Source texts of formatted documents
———

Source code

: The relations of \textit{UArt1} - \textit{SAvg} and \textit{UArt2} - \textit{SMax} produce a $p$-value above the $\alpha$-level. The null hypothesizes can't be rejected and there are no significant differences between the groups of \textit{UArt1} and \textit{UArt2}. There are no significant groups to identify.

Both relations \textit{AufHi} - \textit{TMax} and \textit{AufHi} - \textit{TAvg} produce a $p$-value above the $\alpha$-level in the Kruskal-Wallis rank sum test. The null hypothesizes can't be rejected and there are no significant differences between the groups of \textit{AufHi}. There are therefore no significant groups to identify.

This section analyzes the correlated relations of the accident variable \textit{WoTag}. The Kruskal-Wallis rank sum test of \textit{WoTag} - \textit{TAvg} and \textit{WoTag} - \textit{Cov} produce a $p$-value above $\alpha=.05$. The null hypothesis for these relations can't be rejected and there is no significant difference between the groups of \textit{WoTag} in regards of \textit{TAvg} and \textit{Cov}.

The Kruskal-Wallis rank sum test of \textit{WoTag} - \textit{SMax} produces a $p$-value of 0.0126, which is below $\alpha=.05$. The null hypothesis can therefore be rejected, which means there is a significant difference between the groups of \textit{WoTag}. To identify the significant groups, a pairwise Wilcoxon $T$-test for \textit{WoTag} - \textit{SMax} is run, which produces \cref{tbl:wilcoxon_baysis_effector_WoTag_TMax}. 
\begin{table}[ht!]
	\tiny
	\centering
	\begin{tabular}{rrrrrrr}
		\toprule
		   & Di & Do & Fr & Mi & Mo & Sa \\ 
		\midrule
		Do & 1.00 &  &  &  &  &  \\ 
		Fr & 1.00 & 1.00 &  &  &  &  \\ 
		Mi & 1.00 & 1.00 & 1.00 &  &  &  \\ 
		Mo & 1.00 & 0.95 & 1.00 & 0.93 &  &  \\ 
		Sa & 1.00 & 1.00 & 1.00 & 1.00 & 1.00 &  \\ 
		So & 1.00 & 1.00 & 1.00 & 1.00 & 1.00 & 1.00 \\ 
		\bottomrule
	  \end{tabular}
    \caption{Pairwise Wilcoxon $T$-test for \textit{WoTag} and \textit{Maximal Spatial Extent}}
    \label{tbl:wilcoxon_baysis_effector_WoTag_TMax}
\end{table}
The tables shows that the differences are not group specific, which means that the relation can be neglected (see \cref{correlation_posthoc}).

———

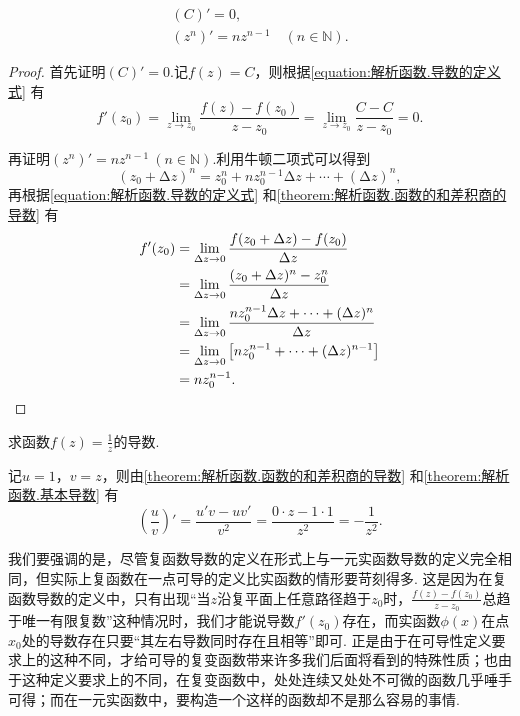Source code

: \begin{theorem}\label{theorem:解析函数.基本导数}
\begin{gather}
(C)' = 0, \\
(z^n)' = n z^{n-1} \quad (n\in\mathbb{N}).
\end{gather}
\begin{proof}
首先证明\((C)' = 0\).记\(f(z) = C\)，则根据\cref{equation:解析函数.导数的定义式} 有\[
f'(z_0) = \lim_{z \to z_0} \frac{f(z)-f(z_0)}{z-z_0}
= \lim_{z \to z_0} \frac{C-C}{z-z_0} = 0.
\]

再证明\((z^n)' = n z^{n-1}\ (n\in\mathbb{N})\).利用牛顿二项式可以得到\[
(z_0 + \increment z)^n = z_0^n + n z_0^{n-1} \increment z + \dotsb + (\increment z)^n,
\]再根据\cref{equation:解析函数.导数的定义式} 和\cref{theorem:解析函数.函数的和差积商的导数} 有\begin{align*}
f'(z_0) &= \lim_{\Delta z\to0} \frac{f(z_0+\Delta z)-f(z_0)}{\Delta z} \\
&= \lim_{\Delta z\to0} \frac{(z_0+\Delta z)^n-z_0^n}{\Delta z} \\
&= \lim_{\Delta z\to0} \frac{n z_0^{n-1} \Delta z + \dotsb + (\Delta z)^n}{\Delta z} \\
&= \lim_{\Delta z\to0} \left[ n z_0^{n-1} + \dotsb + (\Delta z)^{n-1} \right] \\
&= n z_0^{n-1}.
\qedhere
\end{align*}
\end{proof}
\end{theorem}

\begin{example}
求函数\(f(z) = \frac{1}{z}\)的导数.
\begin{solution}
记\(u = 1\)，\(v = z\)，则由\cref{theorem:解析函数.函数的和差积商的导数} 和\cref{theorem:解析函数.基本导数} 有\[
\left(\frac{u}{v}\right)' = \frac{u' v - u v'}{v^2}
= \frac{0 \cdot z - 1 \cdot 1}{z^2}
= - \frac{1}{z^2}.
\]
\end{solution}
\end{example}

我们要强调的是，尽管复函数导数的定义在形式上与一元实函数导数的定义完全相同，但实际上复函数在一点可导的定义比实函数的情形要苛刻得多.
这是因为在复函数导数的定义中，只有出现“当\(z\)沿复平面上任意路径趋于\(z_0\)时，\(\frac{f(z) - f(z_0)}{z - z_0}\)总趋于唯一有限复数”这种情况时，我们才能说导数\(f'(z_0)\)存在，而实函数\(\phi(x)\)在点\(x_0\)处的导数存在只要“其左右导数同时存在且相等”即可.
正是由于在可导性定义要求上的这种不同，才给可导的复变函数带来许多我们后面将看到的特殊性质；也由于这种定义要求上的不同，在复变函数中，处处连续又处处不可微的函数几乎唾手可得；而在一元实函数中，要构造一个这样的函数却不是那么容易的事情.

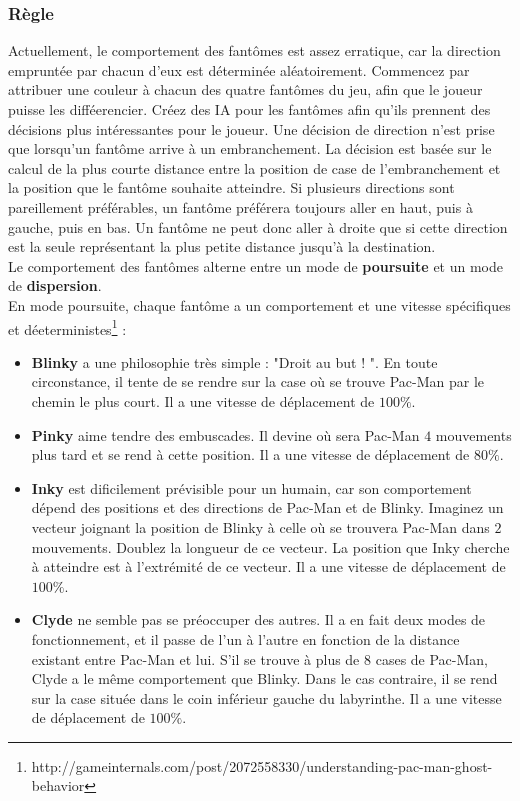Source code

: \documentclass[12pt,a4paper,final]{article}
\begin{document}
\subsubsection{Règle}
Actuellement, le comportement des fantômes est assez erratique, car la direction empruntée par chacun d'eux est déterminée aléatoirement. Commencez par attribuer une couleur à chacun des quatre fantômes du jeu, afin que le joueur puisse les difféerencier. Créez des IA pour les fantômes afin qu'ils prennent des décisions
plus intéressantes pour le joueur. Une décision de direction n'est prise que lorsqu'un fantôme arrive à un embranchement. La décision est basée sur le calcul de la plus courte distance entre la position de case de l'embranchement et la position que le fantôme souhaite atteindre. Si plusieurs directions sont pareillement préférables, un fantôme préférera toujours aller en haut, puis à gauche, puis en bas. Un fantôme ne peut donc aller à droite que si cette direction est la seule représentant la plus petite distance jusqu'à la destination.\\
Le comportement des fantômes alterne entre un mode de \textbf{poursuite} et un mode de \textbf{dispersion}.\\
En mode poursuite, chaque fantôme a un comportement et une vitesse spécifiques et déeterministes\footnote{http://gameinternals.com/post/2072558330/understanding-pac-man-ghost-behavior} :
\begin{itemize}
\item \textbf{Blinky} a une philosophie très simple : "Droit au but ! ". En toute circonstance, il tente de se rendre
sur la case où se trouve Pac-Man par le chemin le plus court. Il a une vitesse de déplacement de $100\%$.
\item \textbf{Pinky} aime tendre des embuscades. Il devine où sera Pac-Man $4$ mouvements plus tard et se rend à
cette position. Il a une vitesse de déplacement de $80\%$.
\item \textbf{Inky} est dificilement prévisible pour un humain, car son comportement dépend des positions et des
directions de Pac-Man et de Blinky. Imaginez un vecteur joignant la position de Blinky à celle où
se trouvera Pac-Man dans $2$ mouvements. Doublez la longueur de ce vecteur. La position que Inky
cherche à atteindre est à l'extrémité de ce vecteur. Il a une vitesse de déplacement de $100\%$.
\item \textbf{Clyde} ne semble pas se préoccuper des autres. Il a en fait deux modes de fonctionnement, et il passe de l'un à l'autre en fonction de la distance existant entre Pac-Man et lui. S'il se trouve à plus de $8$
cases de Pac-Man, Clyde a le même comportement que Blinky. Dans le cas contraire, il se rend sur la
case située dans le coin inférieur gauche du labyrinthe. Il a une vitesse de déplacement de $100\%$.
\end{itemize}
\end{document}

———

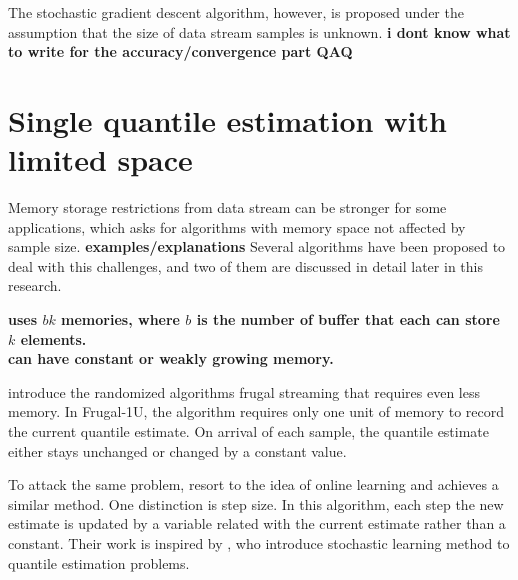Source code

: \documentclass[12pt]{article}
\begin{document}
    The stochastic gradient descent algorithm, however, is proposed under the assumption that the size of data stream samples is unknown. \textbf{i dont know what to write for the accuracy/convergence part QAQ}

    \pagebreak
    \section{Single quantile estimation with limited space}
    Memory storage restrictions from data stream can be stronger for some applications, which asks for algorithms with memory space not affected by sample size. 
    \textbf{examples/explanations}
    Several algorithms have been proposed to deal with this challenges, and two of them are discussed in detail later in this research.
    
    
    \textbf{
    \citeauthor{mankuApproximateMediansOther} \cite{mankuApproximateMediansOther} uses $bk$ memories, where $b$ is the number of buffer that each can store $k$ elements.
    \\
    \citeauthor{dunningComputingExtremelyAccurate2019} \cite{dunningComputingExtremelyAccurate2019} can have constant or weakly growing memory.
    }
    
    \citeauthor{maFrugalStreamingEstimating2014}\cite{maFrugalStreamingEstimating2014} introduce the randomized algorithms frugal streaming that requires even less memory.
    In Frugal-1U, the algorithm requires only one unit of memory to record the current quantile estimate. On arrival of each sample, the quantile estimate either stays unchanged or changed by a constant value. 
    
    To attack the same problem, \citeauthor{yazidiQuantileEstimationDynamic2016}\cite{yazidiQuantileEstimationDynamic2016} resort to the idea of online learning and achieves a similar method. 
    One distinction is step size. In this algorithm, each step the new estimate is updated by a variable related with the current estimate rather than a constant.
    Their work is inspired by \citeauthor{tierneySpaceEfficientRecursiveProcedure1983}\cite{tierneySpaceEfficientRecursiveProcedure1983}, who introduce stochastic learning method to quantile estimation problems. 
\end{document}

———

* **About this exercise**
Looking back over the data above, restate word for word the lines that begin at the line with "produces a $p$-value" and end at the line with "Sa & 1.00 &", inclusive.

* **Solution to the problem**
The Kruskal-Wallis rank sum test of \textit{WoTag} - \textit{SMax} produces a $p$-value of 0.0126, which is below $\alpha=.05$. The null hypothesis can therefore be rejected, which means there is a significant difference between the groups of \textit{WoTag}. To identify the significant groups, a pairwise Wilcoxon $T$-test for \textit{WoTag} - \textit{SMax} is run, which produces \cref{tbl:wilcoxon_baysis_effector_WoTag_TMax}. 
\begin{table}[ht!]
	\tiny
	\centering
	\begin{tabular}{rrrrrrr}
		\toprule
		   & Di & Do & Fr & Mi & Mo & Sa \\ 
		\midrule
		Do & 1.00 &  &  &  &  &  \\ 
		Fr & 1.00 & 1.00 &  &  &  &  \\ 
		Mi & 1.00 & 1.00 & 1.00 &  &  &  \\ 
		Mo & 1.00 & 0.95 & 1.00 & 0.93 &  &  \\ 
		Sa & 1.00 & 1.00 & 1.00 & 1.00 & 1.00 &  \\ 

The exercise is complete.